ENTER THE WIND INSTALLATION
A short film plays within the White Sensory Cube, a one-person viewing booth for art galleries and museums.
ENTER THE WIND. The Enter the Wind installation is concerned with heightening the multi-sensory response to image and sound using an individual screening space, a cinema-for-one. An experimental film that plays within the installation, Enter the Wind, takes the perspective of a dreaming Absáalooke poet laureate, Henry Real Bird, while a cold wind blows across the landscape transforming the cultural, playing on the fragility of humanity. It is an intercultural exploration of affect, employing haptic visuality and aurality to convey experience across cultures. The film resonates with spectators via its sensory approach; however, in a typical theatrical screening the crowd diverts our full sensory attention, as we perceive the reactions, movements, sounds, and shapes of other viewers.

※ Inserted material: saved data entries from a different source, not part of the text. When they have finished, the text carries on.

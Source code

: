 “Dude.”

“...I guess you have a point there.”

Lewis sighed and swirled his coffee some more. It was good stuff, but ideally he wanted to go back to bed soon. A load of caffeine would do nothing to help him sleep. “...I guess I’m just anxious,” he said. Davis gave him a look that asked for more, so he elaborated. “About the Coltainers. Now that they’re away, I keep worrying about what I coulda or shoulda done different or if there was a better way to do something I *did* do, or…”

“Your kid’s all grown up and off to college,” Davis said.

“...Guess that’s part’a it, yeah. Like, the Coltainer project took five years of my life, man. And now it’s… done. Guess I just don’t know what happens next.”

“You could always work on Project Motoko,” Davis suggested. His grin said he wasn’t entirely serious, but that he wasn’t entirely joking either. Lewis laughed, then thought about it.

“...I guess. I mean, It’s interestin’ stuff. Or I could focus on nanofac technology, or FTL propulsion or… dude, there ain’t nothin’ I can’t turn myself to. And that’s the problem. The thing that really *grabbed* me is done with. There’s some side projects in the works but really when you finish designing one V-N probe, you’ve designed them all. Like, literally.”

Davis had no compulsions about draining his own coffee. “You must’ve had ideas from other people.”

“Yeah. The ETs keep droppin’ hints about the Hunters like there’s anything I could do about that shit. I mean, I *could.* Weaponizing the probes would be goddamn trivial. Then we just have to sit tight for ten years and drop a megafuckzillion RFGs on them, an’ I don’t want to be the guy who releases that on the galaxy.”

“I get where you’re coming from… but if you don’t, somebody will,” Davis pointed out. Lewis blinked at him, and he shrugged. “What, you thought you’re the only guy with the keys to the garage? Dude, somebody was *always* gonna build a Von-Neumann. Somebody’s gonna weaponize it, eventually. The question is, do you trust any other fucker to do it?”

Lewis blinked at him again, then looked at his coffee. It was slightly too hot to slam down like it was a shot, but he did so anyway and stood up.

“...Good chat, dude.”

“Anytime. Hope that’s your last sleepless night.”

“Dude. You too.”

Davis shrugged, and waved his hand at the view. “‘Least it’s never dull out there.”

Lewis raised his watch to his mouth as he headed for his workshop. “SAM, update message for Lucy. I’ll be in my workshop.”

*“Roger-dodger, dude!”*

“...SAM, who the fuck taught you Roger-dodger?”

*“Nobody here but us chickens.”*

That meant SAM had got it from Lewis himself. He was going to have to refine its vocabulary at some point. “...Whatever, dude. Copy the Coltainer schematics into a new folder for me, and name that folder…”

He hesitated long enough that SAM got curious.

To diminish this effect and to reach spectators at a heightened sensory capacity, I implemented a controlled screening space, the White Sensory Cube. This was a dark, sound-deadening booth designed for one person, allowing for a secluded viewing experience, where the viewer was no longer entangled in the perception of others. The booth is tall and painted white externally (84”x42”x36”), painted black internally, with dark gray curtains at the entrance, separating it from the larger gallery space. The white color of the Sensory Cube echoes the white cube gallery space as “a space of performance”, and places the viewer inside the object. The black paint on the inside represents what is known as a black cube, a space giving special consideration to digital media art.
Inside the installation, I display the short film on a 36-inch monitor on a stand with headphones. Just above the viewer’s head is a small fan blowing a slight breeze on the viewer, to attain the sense of a chill down the back, the physical touch of the wind. In a corner near the fan, I place fresh sage so that the smell wafts over the viewer while they stand in the booth. The very presence of sage in Enter the Wind has specific cultural significance for the Absaálooke, as it is used in ceremonial traditions. Perhaps for other spectators who do not have such traditions, the olfactory cue connects to the landscape in a way that dissociates the Absaálooke cultural context. In fact, our associations with olfaction are individual and context-dependent due to our varying experiences of certain smells. By incorporating the smell of sage in the Sensory Cube, I emphasize incongruent cultural memories and meanings attributed to the natural environment, while simultaneously expressing the importance of the natural landscape to cultural tradition.
Within the booth, the film generated an intensified corporeal response, with many viewers describing a haunting feeling, often accompanied by a sharp chill and goose bumps on the skin. Others suggested they “felt” the wind. Viewers who watched the film without the booth have never reported such strong sensations. The overt physical response to the film that viewers report seems to imply their senses are stimulated to a degree rendered inaccessible in the absence of the booth. As such, this screening space appears to be an integral element in heightening the spectator’s sensory capacity, challenging audiences to acutely engage with the boundaries of the screen.
Enter the Wind won two awards at the 2014 University Film and Video Association conference and was nominated for Best Experimental Film at the Wimbledon International Short Film Festival.